§ To do
Below are records; report the number of lines in them that include the word "subsection", with no other text.

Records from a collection
_ _ _ _ _

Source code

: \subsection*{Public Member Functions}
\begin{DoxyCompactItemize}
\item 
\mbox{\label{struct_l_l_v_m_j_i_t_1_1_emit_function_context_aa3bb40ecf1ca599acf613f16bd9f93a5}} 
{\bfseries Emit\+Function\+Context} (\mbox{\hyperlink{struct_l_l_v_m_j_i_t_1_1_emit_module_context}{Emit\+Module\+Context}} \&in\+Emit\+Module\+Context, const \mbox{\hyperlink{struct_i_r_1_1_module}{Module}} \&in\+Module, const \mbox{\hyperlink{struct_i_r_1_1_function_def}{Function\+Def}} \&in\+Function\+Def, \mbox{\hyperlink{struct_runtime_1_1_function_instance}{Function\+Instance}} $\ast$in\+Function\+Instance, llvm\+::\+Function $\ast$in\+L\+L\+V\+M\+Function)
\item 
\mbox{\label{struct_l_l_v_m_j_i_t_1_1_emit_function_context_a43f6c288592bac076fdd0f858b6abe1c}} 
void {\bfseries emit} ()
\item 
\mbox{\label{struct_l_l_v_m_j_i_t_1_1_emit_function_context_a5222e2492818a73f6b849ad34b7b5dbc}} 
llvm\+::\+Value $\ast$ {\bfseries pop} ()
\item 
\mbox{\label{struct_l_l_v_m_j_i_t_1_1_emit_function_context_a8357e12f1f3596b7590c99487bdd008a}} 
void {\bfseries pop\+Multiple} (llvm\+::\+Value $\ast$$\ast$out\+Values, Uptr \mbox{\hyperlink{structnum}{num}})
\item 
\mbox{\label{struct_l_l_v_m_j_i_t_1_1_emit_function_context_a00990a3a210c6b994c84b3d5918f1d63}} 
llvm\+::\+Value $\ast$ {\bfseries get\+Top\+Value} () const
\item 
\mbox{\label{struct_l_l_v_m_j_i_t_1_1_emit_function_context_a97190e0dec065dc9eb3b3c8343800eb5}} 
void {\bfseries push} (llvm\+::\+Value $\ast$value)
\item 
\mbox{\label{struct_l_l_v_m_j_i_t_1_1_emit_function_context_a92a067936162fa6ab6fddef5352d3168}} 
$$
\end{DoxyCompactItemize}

_ _ _ _ _

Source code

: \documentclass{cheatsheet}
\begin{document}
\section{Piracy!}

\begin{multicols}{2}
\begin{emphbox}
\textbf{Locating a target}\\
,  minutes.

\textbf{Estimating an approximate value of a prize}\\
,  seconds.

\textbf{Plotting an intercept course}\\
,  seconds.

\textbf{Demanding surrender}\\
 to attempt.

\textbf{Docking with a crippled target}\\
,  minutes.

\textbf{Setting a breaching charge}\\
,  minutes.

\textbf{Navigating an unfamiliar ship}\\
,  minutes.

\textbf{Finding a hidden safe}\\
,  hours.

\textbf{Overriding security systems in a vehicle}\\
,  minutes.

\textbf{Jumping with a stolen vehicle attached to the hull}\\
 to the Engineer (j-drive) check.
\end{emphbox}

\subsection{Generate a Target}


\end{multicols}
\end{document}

_ _ _ _ _

§ Answer space
2